Show replies by date

Olaf van der Spek

29 Nov 29 Nov

12:15 p.m.

On Thu, Nov 29, 2018 at 12:41 PM Hans Dembinski via Boost <boost@lists.boost.org> wrote:

...

Every axis type is required to have a size() method, which returns the number of bins along that axis (without counting extra bins for under- and overflow). Should this method return `unsigned` or `int`?

size() returns unsigned ssize() returns signed ;) -- Olaf

Paul A. Bristow

1:13 p.m.

...

-----Original Message----- From: Boost [mailto:boost-bounces@lists.boost.org] On Behalf Of Hans Dembinski via Boost Sent: 29 November 2018 11:10 To: Boost Devs Cc: Hans Dembinski; Jim Pivarski; Henry Schreiner Subject: [boost] [histogram] should some_axis::size() return unsigned or int?

Dear community (especially the reviewers of boost.histogram),

I am still working on finishing the library based on the excellent reviews I got in September. I cannot make up my mind about a specific detail of the library interface and would like to ask for your input.

Every axis type is required to have a size() method, which returns the number of bins along that axis (without counting extra bins for under- and overflow). Should this method return `unsigned` or `int`?

<big snip> you need a new name for signed axis size? int axis_size() perhaps ;-) Paul --- Paul A. Bristow Prizet Farmhouse Kendal UK LA8 8AB +44 (0) 1539 561830

Hans Dembinski

4:59 p.m.

Dear Paul, dear Olaf,

...

On 29. Nov 2018, at 14:13, Paul A. Bristow via Boost <boost@lists.boost.org> wrote:

you need a new name for signed axis size?

int axis_size()

perhaps ;-)

both of you basically propose to have two similarly named "size" methods which return `unsigned` and `int` respectively. I really hope that you are kidding as indicated by the smileys in your messages. What I really need is a custom integer type for the index which is signed but can be compared safely with both `int` and `unsigned`. I could create a new integer type with a struct or an enum class and then implement all the operators explicitly. It is a lot of work, though.

Olaf van der Spek

30 Nov 30 Nov

7:43 a.m.

On Thu, Nov 29, 2018 at 5:58 PM Hans Dembinski via Boost <boost@lists.boost.org> wrote:

...

Dear Paul, dear Olaf,

...
On 29. Nov 2018, at 14:13, Paul A. Bristow via Boost <boost@lists.boost.org> wrote:

you need a new name for signed axis size?

int axis_size()

perhaps ;-)

both of you basically propose to have two similarly named "size" methods which return `unsigned` and `int` respectively. I really hope that you are kidding as indicated by the smileys in your messages.

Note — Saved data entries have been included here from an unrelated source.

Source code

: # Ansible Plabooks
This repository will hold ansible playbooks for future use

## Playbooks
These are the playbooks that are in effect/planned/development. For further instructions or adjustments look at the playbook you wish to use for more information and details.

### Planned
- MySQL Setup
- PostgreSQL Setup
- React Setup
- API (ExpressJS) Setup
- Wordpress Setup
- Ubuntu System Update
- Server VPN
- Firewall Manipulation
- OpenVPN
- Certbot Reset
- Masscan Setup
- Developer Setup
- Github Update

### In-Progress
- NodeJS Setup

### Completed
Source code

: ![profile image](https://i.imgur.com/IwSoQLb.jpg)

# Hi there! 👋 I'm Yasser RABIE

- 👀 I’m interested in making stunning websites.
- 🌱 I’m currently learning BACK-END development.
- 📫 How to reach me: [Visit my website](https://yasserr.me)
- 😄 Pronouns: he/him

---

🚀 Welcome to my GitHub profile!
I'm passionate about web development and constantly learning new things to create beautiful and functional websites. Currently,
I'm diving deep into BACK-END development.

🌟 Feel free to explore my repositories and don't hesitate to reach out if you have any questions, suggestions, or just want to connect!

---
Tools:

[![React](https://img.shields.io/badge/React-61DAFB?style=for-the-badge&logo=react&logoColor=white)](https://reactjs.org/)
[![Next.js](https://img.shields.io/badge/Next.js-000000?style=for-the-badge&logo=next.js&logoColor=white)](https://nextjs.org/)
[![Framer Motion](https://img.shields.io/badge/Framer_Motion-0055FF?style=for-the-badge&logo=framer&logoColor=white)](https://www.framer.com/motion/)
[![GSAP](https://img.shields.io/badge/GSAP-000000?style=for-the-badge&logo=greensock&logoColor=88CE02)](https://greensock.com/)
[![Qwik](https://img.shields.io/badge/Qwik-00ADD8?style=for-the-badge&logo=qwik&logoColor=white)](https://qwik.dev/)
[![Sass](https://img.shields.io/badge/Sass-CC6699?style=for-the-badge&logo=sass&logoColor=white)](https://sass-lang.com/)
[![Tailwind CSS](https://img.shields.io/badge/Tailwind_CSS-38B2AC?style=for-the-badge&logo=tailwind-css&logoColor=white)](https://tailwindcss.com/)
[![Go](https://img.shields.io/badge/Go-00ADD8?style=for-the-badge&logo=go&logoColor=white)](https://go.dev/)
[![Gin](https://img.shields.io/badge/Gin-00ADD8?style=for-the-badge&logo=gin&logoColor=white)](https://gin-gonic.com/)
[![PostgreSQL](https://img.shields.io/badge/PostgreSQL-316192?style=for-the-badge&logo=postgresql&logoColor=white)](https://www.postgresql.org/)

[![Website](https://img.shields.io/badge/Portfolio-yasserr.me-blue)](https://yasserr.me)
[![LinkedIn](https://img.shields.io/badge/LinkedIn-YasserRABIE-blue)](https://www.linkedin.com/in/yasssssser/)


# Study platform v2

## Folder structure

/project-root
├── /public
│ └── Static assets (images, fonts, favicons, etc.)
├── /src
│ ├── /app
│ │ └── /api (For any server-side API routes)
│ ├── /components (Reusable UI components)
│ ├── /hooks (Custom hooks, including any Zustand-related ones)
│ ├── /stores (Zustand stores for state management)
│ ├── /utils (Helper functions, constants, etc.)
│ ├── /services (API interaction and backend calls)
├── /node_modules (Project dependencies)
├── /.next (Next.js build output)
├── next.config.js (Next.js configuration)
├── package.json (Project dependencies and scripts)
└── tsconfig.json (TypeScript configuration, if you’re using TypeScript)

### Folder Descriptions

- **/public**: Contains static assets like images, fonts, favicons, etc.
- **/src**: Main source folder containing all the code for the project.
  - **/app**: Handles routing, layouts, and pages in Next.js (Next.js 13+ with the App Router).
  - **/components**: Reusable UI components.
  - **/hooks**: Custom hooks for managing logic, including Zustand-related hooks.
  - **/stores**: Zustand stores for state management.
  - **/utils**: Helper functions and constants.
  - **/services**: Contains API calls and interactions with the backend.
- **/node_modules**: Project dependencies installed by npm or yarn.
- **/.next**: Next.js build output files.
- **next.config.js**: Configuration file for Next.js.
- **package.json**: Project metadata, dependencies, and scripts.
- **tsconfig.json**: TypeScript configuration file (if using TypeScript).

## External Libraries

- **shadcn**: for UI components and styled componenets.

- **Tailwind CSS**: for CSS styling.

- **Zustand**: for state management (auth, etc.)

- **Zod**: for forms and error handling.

Not really: http://www.open-std.org/jtc1/sc22/wg21/docs/papers/2018/p1227r0.html -- Olaf

Hans Dembinski

9:20 a.m.

...

On 30. Nov 2018, at 08:43, Olaf van der Spek <ml@vdspek.org> wrote:

On Thu, Nov 29, 2018 at 5:58 PM Hans Dembinski via Boost <boost@lists.boost.org> wrote:

...
Dear Paul, dear Olaf,

...
On 29. Nov 2018, at 14:13, Paul A. Bristow via Boost <boost@lists.boost.org> wrote:

you need a new name for signed axis size?

int axis_size()

perhaps ;-)

both of you basically propose to have two similarly named "size" methods which return `unsigned` and `int` respectively. I really hope that you are kidding as indicated by the smileys in your messages.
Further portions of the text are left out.